No domínio ecclesiástico não. Não pertenço à Igreja, nunca fui baptizado. Faço o caminho da floresta, sou uma "creature of the wind".

No domínio secular, existem atenuantes... o meu advogado poderá argumentar que sou um poeta possesso...em delírio... não poderão condenar-me a mais do que um tratamento re-educativo pelos ortopedistas do pensamento.

10 comments:

ana said...

(é curioso que não há muitos dias estive nesse mesmo site a ler este texto
http://www.rosanevolpatto.trd.br/O%20Retorno%20das%20Deusas.htm )

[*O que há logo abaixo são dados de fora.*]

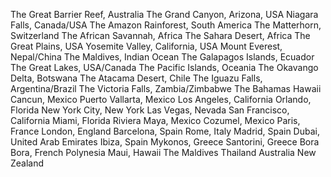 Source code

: The Great Barrier Reef, Australia
The Grand Canyon, Arizona, USA
Niagara Falls, Canada/USA
The Amazon Rainforest, South America
The Matterhorn, Switzerland
The African Savannah, Africa
The Sahara Desert, Africa
The Great Plains, USA
Yosemite Valley, California, USA
Mount Everest, Nepal/China
The Maldives, Indian Ocean
The Galapagos Islands, Ecuador
The Great Lakes, USA/Canada
The Pacific Islands, Oceania
The Okavango Delta, Botswana
The Atacama Desert, Chile
The Iguazu Falls, Argentina/Brazil
The Victoria Falls, Zambia/Zimbabwe
The Bahamas
Hawaii
Cancun, Mexico
Puerto Vallarta, Mexico
Los Angeles, California
Orlando, Florida
New York City, New York
Las Vegas, Nevada
San Francisco, California
Miami, Florida
Riviera Maya, Mexico
Cozumel, Mexico
Paris, France
London, England
Barcelona, Spain
Rome, Italy
Madrid, Spain
Dubai, United Arab Emirates
Ibiza, Spain
Mykonos, Greece
Santorini, Greece
Bora Bora, French Polynesia
Maui, Hawaii
The Maldives
Thailand
Australia
New Zealand
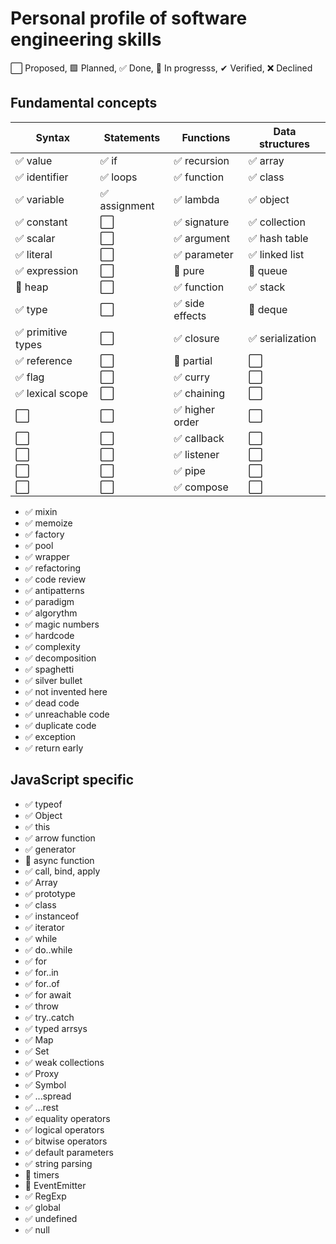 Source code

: # Personal profile of software engineering skills

⬜ Proposed, 🟩 Planned, ✅ Done, 🚧 In progresss, ✔ Verified, ❌ Declined

## Fundamental concepts

| Syntax              | Statements     | Functions     | Data structures     |
|---------------------|----------------|---------------|---------------------|
| ✅ value           | ✅ if         | ✅ recursion | ✅ array           |
| ✅ identifier      | ✅ loops      | ✅ function  | ✅ class           |
| ✅ variable        | ✅ assignment | ✅ lambda    | ✅ object          |
| ✅ constant        | ⬜️  | ✅ signature    | ✅ collection    |
| ✅ scalar          | ⬜️  | ✅ argument     | ✅ hash table    |
| ✅ literal         | ⬜️  | ✅ parameter    | ✅ linked list   |
| ✅ expression      | ⬜️  | 🚧 pure         | 🚧 queue         |
| 🚧 heap            | ⬜️  | ✅ function     | ✅ stack         |
| ✅ type            | ⬜️  | ✅ side effects | 🚧 deque         |
| ✅ primitive types | ⬜️  | ✅ closure      | ✅ serialization |
| ✅ reference       | ⬜️  | 🚧 partial      | ⬜️  |
| ✅ flag            | ⬜️  | ✅ curry        | ⬜️  |
| ✅ lexical scope   | ⬜️  | ✅ chaining     | ⬜️  |
| ⬜️                 | ⬜️  | ✅ higher order | ⬜️  |
| ⬜️                 | ⬜️  | ✅ callback     | ⬜️  |
| ⬜️                 | ⬜️  | ✅ listener     | ⬜️  |
| ⬜️                 | ⬜️  | ✅ pipe         | ⬜️  |
| ⬜️                 | ⬜️  | ✅ compose      | ⬜️  |

- ✅ mixin
- ✅ memoize
- ✅ factory
- ✅ pool
- ✅ wrapper
- ✅ refactoring
- ✅ code review
- ✅ antipatterns
- ✅ paradigm
- ✅ algorythm
- ✅ magic numbers
- ✅ hardcode
- ✅ complexity
- ✅ decomposition
- ✅ spaghetti
- ✅ silver bullet
- ✅ not invented here
- ✅ dead code
- ✅ unreachable code
- ✅ duplicate code
- ✅ exception
- ✅ return early

## JavaScript specific

- ✅ typeof
- ✅ Object
- ✅ this
- ✅ arrow function
- ✅ generator
- 🚧 async function
- ✅ call, bind, apply
- ✅ Array
- ✅ prototype
- ✅ class
- ✅ instanceof
- ✅ iterator
- ✅ while
- ✅ do..while
- ✅ for
- ✅ for..in
- ✅ for..of
- ✅ for await
- ✅ throw
- ✅ try..catch
- ✅ typed arrsys
- ✅ Map
- ✅ Set
- ✅ weak collections
- ✅ Proxy
- ✅ Symbol
- ✅ ...spread
- ✅ ...rest
- ✅ equality operators
- ✅ logical operators
- ✅ bitwise operators
- ✅ default parameters
- ✅ string parsing
- 🚧 timers
- 🚧 EventEmitter
- ✅ RegExp
- ✅ global
- ✅ undefined
- ✅ null
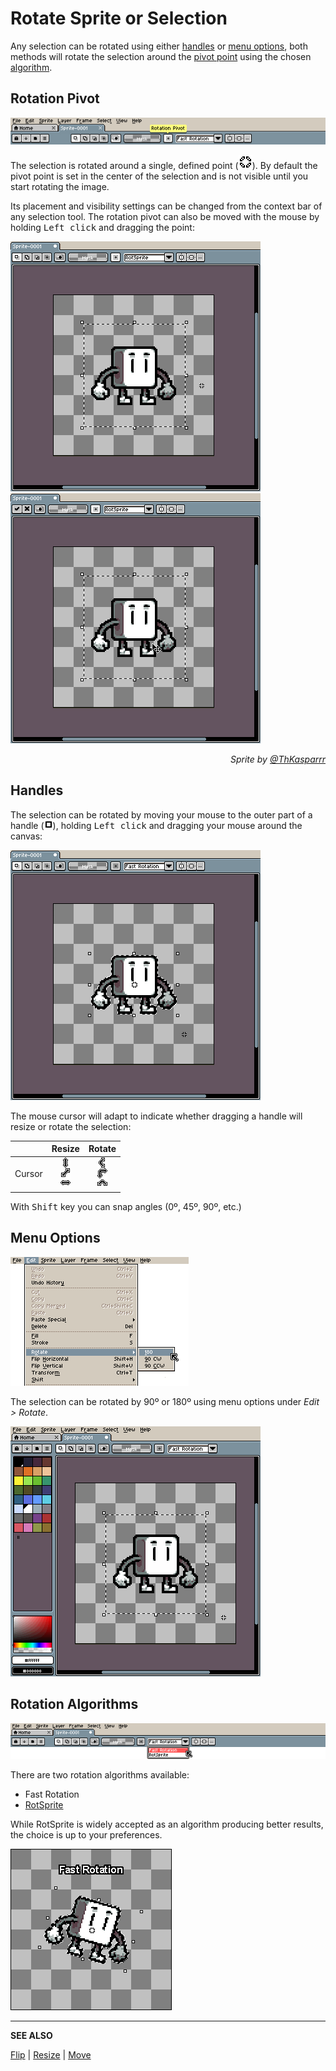 # Rotate Sprite or Selection

Any selection can be rotated using either [handles](rotate.md#handles) or [menu options](rotate.md#menu-options), both methods will rotate the selection around the [pivot point](rotate.md#rotation-pivot) using the chosen [algorithm](rotate.md#rotation-algorithms).

## Rotation Pivot

![Rotation Pivot](rotate/pivot-point-context-bar.png)

The selection is rotated around a single, defined point (![Rotation Pivot](rotate/pivot-point.png)). By default the pivot point is set in the center of the selection and is not visible until you start rotating the image.

Its placement and visibility settings can be changed from the context bar of any selection tool. The rotation pivot can also be moved with the mouse by holding <kbd>Left click</kbd> and dragging the point:

![Rotation Pivot Settings](rotate/pivot-point-settings.gif)
![Moving the Rotation Pivot with the mouse](rotate/pivot-point-mouse-move.gif)

<div style="font-style:italic;text-align:right;">Sprite by <a href="https://twitter.com/ThKasparrr">@ThKasparrr</a></div>

## Handles

The selection can be rotated by moving your mouse to the outer part of a handle (![Handle](rotate/handle.png)), holding <kbd>Left click</kbd> and dragging your mouse around the canvas:

![Rotate Handles](rotate/rotate-handles.gif)

The mouse cursor will adapt to indicate whether dragging a handle will resize or rotate the selection:

|        |                   Resize                   |                   Rotate                   |
| ------ | :----------------------------------------: | :----------------------------------------: |
| Cursor | ![Resize Handle](cursor/resize-handle.png) | ![Rotate Handle](cursor/rotate-handle.png) |

With <kbd>Shift</kbd> key you can snap angles (0º, 45º, 90º, etc.)

## Menu Options

![Edit > Rotate](rotate/edit-rotate.png)

The selection can be rotated by 90º or 180º using menu options under _Edit > Rotate_.

![Rotate Menu Options](rotate/rotate-menu-options.gif)

<!-- TODO: Replace with the cube-only sprite, rotate the sprite whole, then only face -->

## Rotation Algorithms

![Rotation Algorithms](rotate/rotation-algorithms.png)

There are two rotation algorithms available:

- Fast Rotation
- [RotSprite](https://en.wikipedia.org/wiki/Pixel-art_scaling_algorithms#RotSprite)

While RotSprite is widely accepted as an algorithm producing better results, the choice is up to your preferences.

![Fast Rotation vs RotSprite](rotate/rotation-algorithm.gif)

---

**SEE ALSO**

[Flip](flip.md) |
[Resize](resize.md) |
[Move](move-selection.md)
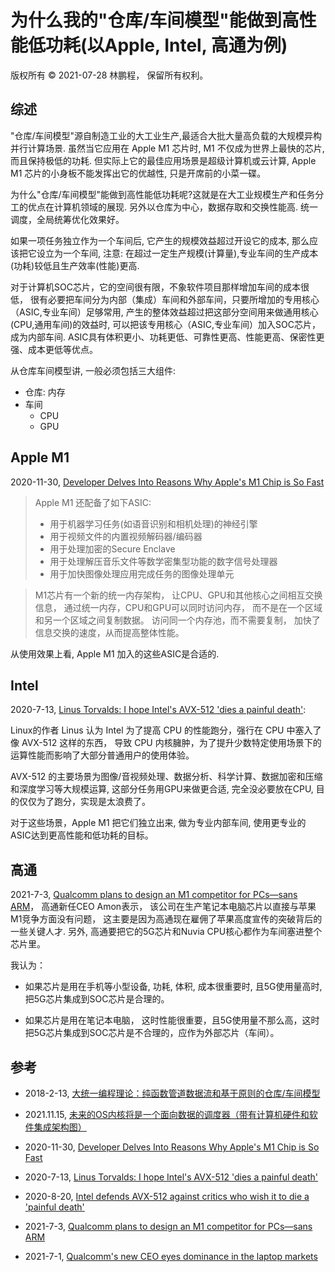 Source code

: # 为什么我的"仓库/车间模型"能做到高性能低功耗(以Apple, Intel, 高通为例)

版权所有 © 2021-07-28 林鹏程， 保留所有权利。

## 综述

"仓库/车间模型"源自制造工业的大工业生产,最适合大批大量高负载的大规模异构并行计算场景. 
虽然当它应用在 Apple M1 芯片时, M1 不仅成为世界上最快的芯片,而且保持极低的功耗. 
但实际上它的最佳应用场景是超级计算机或云计算, 
Apple M1 芯片的小身板不能发挥出它的优越性, 只是开席前的小菜一碟。 

为什么"仓库/车间模型"能做到高性能低功耗呢?这就是在大工业规模生产和任务分工的优点在计算机领域的展现.
另外以仓库为中心，数据存取和交换性能高. 统一调度，全局统筹优化效果好。

如果一项任务独立作为一个车间后, 它产生的规模效益超过开设它的成本, 那么应该把它设立为一个车间, 
注意: 在超过一定生产规模(计算量),专业车间的生产成本(功耗)较低且生产效率(性能)更高.


对于计算机SOC芯片，它的空间很有限，不象软件项目那样增加车间的成本很低，
很有必要把车间分为内部（集成）车间和外部车间，只要所增加的专用核心（ASIC,专业车间）足够常用,
产生的整体效益超过把这部分空间用来做通用核心(CPU,通用车间)的效益时,
可以把该专用核心（ASIC,专业车间）加入SOC芯片，成为内部车间.
ASIC具有体积更小、功耗更低、可靠性更高、性能更高、保密性更强、成本更低等优点。

从仓库车间模型讲, 一般必须包括三大组件:

- 仓库: 内存
- 车间
  - CPU
  - GPU

## Apple M1

2020-11-30, [Developer Delves Into Reasons Why Apple's M1 Chip is So Fast](https://www.macrumors.com/2020/11/30/m1-chip-speed-explanation-developer/)

> Apple M1 还配备了如下ASIC:
> 
> - 用于机器学习任务(如语音识别和相机处理)的神经引擎
> - 用于视频文件的内置视频解码器/编码器
> - 用于处理加密的Secure Enclave
> - 用于处理解压音乐文件等数学密集型功能的数字信号处理器
> - 用于加快图像处理应用完成任务的图像处理单元

> M1芯片有一个新的统一内存架构， 让CPU、GPU和其他核心之间相互交换信息， 
> 通过统一内存，CPU和GPU可以同时访问内存， 而不是在一个区域和另一个区域之间复制数据。 
> 访问同一个内存池，而不需要复制， 加快了信息交换的速度，从而提高整体性能。

从使用效果上看, Apple M1 加入的这些ASIC是合适的.

## Intel

2020-7-13, [Linus Torvalds: I hope Intel's AVX-512 'dies a painful death'](https://www.zdnet.com/article/linus-torvalds-i-hope-intels-avx-512-dies-a-painful-death/):

Linux的作者 Linus 认为 Intel 为了提高 CPU 的性能跑分，强行在 CPU 中塞入了像 AVX-512 这样的东西，
导致 CPU 内核臃肿，为了提升少数特定使用场景下的运算性能而影响了大部分普通用户的使用体验。

AVX-512 的主要场景为图像/音视频处理、数据分析、科学计算、数据加密和压缩和深度学习等大规模运算,
这部分任务用GPU来做更合适, 完全没必要放在CPU, 目的仅仅为了跑分，实现是太浪费了。

对于这些场景，Apple M1 把它们独立出来, 做为专业内部车间, 使用更专业的ASIC达到更高性能和低功耗的目标。

## 高通

2021-7-3, [Qualcomm plans to design an M1 competitor for PCs—sans ARM](https://arstechnica.com/gadgets/2021/07/qualcomm-ceo-we-can-beat-apple-because-we-poached-talent-from-them/)，
高通新任CEO Amon表示，
该公司在生产笔记本电脑芯片以直接与苹果M1竞争方面没有问题，
这主要是因为高通现在雇佣了苹果高度宣传的突破背后的一些关键人才.
另外, 高通要把它的5G芯片和Nuvia CPU核心都作为车间塞进整个芯片里。

我认为：

- 如果芯片是用在手机等小型设备, 功耗, 体积, 成本很重要时, 且5G使用量高时, 把5G芯片集成到SOC芯片是合理的。

- 如果芯片是用在笔记本电脑， 这时性能很重要，且5G使用量不那么高，这时把5G芯片集成到SOC芯片是不合理的，应作为外部芯片（车间）。

## 参考

- 2018-2-13, [大统一编程理论：纯函数管道数据流和基于原则的仓库/车间模型](https://github.com/linpengcheng/PurefunctionPipelineDataflow/blob/master/Readme_Chinese.md)

- 2021.11.15, [未来的OS内核将是一个面向数据的调度器（带有计算机硬件和软件集成架构图）](https://github.com/linpengcheng/PurefunctionPipelineDataflow/blob/master/doc/OS_as_DB_cn.md)

- 2020-11-30, [Developer Delves Into Reasons Why Apple's M1 Chip is So Fast](https://www.macrumors.com/2020/11/30/m1-chip-speed-explanation-developer/)

- 2020-7-13, [Linus Torvalds: I hope Intel's AVX-512 'dies a painful death'](https://www.zdnet.com/article/linus-torvalds-i-hope-intels-avx-512-dies-a-painful-death/)

- 2020-8-20, [Intel defends AVX-512 against critics who wish it to die a 'painful death'](https://www.pcworld.com/article/3571956/intel-defends-avx-512-against-critics-who-wish-it-to-die-a-painful-death.html)

- 2021-7-3, [Qualcomm plans to design an M1 competitor for PCs—sans ARM](https://arstechnica.com/gadgets/2021/07/qualcomm-ceo-we-can-beat-apple-because-we-poached-talent-from-them/)

- 2021-7-1, [Qualcomm's new CEO eyes dominance in the laptop markets](https://www.reuters.com/technology/qualcomms-new-ceo-eyes-dominance-laptop-markets-2021-07-01/)
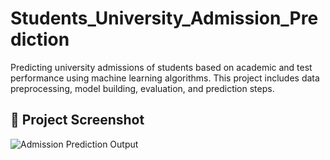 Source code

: # Students_University_Admission_Prediction
Predicting university admissions of students based on academic and test performance using machine learning algorithms. This project includes data preprocessing, model building, evaluation, and prediction steps.


## 📸 Project Screenshot
![Admission Prediction Output](images/Admission_prediction.png)



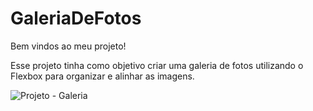 # GaleriaDeFotos
Bem vindos ao meu projeto!

Esse projeto tinha como objetivo criar uma galeria de fotos utilizando o Flexbox para organizar e alinhar as imagens.

![Projeto - Galeria](https://github.com/julia-dancona/GaleriaDeFotos/assets/161861221/f2a07990-29b6-4078-849e-b7167c40aa40)
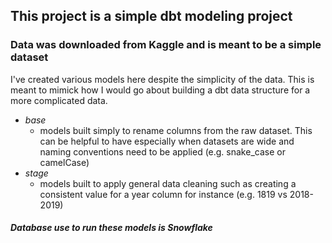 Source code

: ## This project is a simple dbt modeling project

### Data was downloaded from Kaggle and is meant to be a simple dataset 

I've created various models here despite the simplicity of the data. This 
is meant to mimick how I would go about building a dbt data structure for 
a more complicated data.

* *base* 
  * models built simply to rename columns from the raw dataset. This can be helpful to have especially when datasets are wide and naming conventions need to be applied (e.g. snake_case or camelCase)
* *stage*
  * models built to apply general data cleaning such as creating a consistent value for a year column for instance (e.g. 1819 vs 2018-2019)



#### _Database use to run these models is Snowflake_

de qualquer forma nunca percebi como é que Deus após ter ordenado que Moisés escrevesse na pedra os mandamentos, entre os quais:
-Não desejar a mulher do próximo
-Não cobiçar as coisas alheias
se foi logo meter com uma mulher casada!
Ou será que estou a levantar um falso testemunho???

Anonymous said...

!fuck Xtmas

1.01 said...

ana: curioso de facto :)
obrigado pelo comentário, deste-me inspiração para a segunda parte da história
*

Miss X:
fuck it, indeed...
*

[A] said...

Lembras-te de falar na necessidade de "um certo activismo"?
Descobri que o "teu" Bergson sustenta a mesma ideia- eu de forma intuitiva ;), ele, convenhamos, de forma analítica-

“Só vejo um meio de saber onde ir: é colocar-se em marcha”.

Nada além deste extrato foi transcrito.